Supplied material >>
== == ==

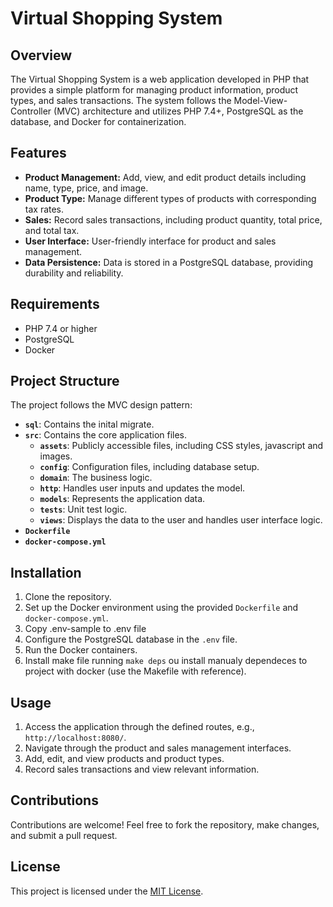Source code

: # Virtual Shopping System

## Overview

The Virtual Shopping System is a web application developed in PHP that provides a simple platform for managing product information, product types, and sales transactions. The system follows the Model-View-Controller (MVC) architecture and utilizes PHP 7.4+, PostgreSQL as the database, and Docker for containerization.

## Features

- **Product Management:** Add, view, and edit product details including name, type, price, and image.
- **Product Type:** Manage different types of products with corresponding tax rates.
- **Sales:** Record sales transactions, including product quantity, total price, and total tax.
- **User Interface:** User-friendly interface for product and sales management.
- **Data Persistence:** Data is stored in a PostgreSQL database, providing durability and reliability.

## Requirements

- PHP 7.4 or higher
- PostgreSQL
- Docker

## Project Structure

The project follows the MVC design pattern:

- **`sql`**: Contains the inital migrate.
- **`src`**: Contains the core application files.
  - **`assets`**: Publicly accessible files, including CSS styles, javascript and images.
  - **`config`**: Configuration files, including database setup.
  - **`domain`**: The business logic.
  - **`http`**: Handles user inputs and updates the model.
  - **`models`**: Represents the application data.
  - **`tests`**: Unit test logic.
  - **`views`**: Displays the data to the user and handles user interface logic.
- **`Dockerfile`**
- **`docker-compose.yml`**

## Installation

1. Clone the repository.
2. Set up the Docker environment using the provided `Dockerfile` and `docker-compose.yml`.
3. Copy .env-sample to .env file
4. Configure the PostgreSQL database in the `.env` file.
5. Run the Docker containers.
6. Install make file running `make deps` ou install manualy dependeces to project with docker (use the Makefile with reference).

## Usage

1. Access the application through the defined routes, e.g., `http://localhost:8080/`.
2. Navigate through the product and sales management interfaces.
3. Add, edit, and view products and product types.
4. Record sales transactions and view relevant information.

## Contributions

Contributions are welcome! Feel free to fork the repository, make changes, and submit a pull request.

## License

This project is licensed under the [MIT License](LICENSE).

== == ==

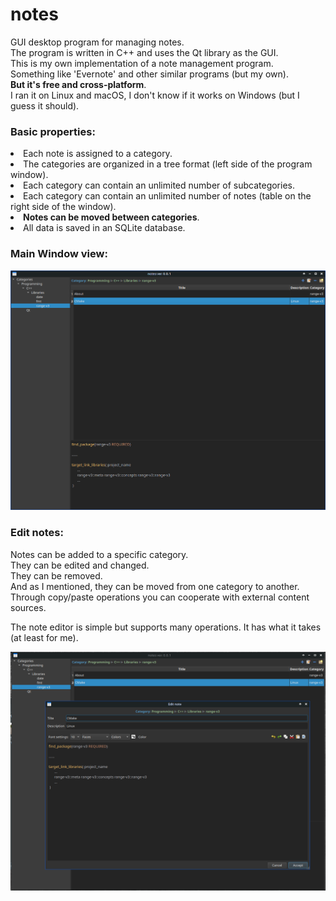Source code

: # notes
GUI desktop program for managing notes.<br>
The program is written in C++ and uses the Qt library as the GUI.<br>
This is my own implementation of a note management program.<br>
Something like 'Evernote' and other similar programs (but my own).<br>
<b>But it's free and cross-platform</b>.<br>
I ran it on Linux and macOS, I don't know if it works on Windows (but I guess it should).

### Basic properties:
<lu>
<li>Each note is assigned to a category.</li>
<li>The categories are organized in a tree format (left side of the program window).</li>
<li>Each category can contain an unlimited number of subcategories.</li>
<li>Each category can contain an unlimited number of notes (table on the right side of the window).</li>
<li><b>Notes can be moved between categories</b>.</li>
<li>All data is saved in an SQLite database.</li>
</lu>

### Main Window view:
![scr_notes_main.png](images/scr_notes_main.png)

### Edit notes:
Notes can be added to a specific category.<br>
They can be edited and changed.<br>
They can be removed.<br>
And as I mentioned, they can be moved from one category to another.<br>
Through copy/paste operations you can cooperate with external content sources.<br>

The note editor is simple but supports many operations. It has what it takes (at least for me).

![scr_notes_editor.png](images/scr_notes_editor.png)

== == ==

The task >>
Above are records; repeat only the lines starting at the line with "javascript and images." and ending at the line with "5. Run the Docker containers.", exactly as they appear, both included.

Solution to this task >>
  - **`assets`**: Publicly accessible files, including CSS styles, javascript and images.
  - **`config`**: Configuration files, including database setup.
  - **`domain`**: The business logic.
  - **`http`**: Handles user inputs and updates the model.
  - **`models`**: Represents the application data.
  - **`tests`**: Unit test logic.
  - **`views`**: Displays the data to the user and handles user interface logic.
- **`Dockerfile`**
- **`docker-compose.yml`**

## Installation

1. Clone the repository.
2. Set up the Docker environment using the provided `Dockerfile` and `docker-compose.yml`.
3. Copy .env-sample to .env file
4. Configure the PostgreSQL database in the `.env` file.
5. Run the Docker containers.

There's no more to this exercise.